In brief
- Sequence, formerly known as Horizon Blockchain Games, unveiled transaction orchestration platform Trails on Thursday.
- Trails will allow users in the Ethereum ecosystem to easily pay with and swap tokens using new intent-focused transaction rails.
- The platform is designed to solve crypto's fragmentation problem, easing user and developer concerns about disparate tokens, wallets, and blockchains.
Crypto infrastructure firm Sequence—previously Horizon Blockchain Games—is attempting to solve one of crypto’s biggest interoperability problems, putting an end to user and developer concerns about wallets, tokens, gas fees across individual blockchains.
On Thursday, the firm unveiled Trails, a new transaction orchestration platform designed to allow applications to accept crypto from anyone, anywhere in just one click.
“We’ve always been an infrastructure-first company,” Sequence co-founder CEO Peter Kieltyka told Decrypt. “We just solve every problem we have to solve.”
One of the big problems for users and developers in crypto in Kieltyka’s eyes has been fragmentation, or the disparate silos of tokens, wallet infrastructures, and capabilities present when hopping between blockchains—like Ethereum mainnet and its layer-2 scaling networks.
“Ethereum is not one chain,” said Kieltyka. “It’s an ecosystem of chains and a network of chains, but there is just so much fragmentation that’s come out of that.”

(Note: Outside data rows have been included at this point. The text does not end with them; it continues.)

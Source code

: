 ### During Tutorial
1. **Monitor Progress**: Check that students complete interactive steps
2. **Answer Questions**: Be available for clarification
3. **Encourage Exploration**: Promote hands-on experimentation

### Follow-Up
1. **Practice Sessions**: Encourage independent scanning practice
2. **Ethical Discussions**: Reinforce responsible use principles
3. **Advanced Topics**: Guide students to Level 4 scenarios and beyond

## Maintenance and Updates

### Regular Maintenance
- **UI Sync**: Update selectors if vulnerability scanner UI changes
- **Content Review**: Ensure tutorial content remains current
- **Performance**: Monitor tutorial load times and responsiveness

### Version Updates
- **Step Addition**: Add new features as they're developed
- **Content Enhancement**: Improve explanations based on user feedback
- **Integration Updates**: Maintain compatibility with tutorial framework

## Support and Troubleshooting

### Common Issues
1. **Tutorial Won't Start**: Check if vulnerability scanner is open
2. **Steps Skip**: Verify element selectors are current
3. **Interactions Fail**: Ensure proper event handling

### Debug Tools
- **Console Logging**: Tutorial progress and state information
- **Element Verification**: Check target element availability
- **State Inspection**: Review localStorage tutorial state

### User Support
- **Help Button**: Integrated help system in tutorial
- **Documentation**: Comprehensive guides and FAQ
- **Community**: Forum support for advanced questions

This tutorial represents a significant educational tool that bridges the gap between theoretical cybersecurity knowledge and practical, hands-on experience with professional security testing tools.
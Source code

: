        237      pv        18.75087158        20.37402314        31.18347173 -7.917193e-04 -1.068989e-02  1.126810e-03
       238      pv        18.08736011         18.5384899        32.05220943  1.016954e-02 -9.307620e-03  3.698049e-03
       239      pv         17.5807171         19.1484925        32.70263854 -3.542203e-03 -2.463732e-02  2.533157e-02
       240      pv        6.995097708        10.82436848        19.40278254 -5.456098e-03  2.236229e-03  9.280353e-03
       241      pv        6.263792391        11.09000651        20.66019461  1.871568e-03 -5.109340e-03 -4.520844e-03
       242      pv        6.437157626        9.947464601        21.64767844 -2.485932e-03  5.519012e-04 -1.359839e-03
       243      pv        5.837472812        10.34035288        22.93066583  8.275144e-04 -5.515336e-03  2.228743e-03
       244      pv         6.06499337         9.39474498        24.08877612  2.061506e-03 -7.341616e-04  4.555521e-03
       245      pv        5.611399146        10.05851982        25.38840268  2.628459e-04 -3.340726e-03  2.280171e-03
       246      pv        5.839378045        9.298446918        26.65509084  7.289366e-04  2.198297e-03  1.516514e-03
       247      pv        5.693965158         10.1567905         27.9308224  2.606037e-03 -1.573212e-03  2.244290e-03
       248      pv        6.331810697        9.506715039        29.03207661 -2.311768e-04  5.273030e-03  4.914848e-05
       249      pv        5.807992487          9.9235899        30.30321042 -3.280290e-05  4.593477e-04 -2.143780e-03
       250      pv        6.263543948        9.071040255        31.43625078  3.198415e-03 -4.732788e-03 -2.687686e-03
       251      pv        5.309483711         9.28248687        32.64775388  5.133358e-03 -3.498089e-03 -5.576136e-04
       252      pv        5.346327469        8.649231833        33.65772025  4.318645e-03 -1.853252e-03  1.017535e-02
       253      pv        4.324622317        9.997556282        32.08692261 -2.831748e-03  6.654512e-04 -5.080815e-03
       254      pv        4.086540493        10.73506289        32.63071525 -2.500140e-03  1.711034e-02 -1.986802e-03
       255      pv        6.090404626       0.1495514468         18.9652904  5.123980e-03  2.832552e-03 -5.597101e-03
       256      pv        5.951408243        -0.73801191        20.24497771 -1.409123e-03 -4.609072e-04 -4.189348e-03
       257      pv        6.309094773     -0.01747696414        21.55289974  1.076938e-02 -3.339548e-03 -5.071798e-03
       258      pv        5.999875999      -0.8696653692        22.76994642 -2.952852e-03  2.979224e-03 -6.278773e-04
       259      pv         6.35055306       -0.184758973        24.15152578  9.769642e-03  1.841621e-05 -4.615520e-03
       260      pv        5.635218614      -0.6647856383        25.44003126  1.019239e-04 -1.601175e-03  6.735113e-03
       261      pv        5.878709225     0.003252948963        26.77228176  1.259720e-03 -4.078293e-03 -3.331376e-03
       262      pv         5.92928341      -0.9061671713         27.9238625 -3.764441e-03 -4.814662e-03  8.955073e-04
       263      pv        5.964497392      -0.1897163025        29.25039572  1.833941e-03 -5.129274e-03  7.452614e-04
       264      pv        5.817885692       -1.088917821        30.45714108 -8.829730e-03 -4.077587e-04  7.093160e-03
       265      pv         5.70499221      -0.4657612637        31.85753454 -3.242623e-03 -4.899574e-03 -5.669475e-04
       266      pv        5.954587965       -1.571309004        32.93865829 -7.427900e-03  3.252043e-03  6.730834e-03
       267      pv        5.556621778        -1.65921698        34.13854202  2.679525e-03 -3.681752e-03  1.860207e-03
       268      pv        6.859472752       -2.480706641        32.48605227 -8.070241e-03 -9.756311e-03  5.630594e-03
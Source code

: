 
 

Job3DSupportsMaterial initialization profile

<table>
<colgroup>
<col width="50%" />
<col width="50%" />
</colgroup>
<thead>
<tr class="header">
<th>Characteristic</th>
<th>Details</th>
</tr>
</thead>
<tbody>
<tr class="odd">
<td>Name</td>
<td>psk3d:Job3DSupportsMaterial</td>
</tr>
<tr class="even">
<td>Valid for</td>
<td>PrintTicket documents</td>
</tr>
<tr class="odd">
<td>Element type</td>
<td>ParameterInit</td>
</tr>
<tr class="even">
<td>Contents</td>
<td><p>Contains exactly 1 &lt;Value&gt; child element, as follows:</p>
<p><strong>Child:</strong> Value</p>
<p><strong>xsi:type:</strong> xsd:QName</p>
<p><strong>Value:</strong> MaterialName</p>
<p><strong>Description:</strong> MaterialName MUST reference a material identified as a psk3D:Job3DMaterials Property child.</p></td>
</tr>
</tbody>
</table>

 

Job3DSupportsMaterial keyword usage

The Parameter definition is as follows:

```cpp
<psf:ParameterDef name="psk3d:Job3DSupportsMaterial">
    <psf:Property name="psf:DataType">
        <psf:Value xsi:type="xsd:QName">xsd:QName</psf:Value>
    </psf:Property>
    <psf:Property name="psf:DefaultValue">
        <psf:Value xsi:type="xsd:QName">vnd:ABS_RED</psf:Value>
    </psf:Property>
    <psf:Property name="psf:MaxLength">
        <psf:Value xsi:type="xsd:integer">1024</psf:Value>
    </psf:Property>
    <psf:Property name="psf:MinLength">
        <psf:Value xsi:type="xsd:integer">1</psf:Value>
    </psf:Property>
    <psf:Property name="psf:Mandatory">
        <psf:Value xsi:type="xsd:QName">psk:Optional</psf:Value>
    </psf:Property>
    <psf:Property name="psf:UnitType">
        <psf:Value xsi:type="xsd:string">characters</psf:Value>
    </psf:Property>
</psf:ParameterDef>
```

“You have liquidity everywhere, you have tokens everywhere, you have gas tokens everywhere—the chain fragmentation just really hurts developers and applications from actually being able to monetize and create a successful business on-chain,” he added.
That’s where Trails comes in, using new “transaction rails” with intent-based interoperability that simplify the transaction experience for developers and users on-chain. Essentially, users tell the app what they want to do, and Trails makes it happen behind the scenes.
For example, Trails will enable users to pay for items like NFTs using any token, from any supported chain without thinking about bridging, swapping, or gas fees. In other words, if a user wants to spend 100 USDC on Arbitrum, but only has the token in their balances on other Ethereum layer-2 networks, Trails will unify the balances automatically and facilitate the transaction in one click.
“Trails works by taking that exact transaction and going backwards,” said Kietlyka. The firm’s CEO contrasted the platform’s transaction flow with those that require a specific path, and wallets indicate users have "insufficient funds or insufficient gas” if everything isn’t perfect.
“If you don't have one of these things in the right place, you're kind of toast,” he said. “There's way too much friction and things that users don't need to be thinking about.”
But with Trails, as long as there is one path to the desired result, Kietlyka says the transaction will get there.
“Trails is like practical chain abstraction,” said Shun Kakinoki, head of cross-chain at Sequence, speaking to the platform’s ability to simplify the experience of interacting across blockchains. Trails will feature compatibility with USDC issuer Circle's Cross-Chain Transfer Protocol (CCTP), and is partnering with the Katana network.
Kakinoki was the founder of Light, a firm with expertise in chain abstraction that Sequence acquired earlier this year as it fully rebranded from Horizon Blockchain Games.
Horizon previously raised funds from Reddit co-founder Alexis Ohanian, Ubisoft, and Take-Two Interactive, using its Ethereum-based card game Skyweaver to “showcase its blockchain stack.” All told, the firm has raised $53 million to date.
In 2023, the firm released Sequence Builder to simplify Web3 game development, making it easy to add items like NFTs to games, alongside other blockchain functionality. Now the firm’s products support builders in multiple crypto verticals, including DeFi and stablecoins.
Trails will launch this year and will initially support 16 Ethereum Virtual Machine-compatible chains including Ethereum mainnet, Polygon, Base, Arbitrum, Avalanche, among others.
In the future, though, Kietlyka said the platform will support other virtual machines, with the Solana Virtual Machine next on the roadmap.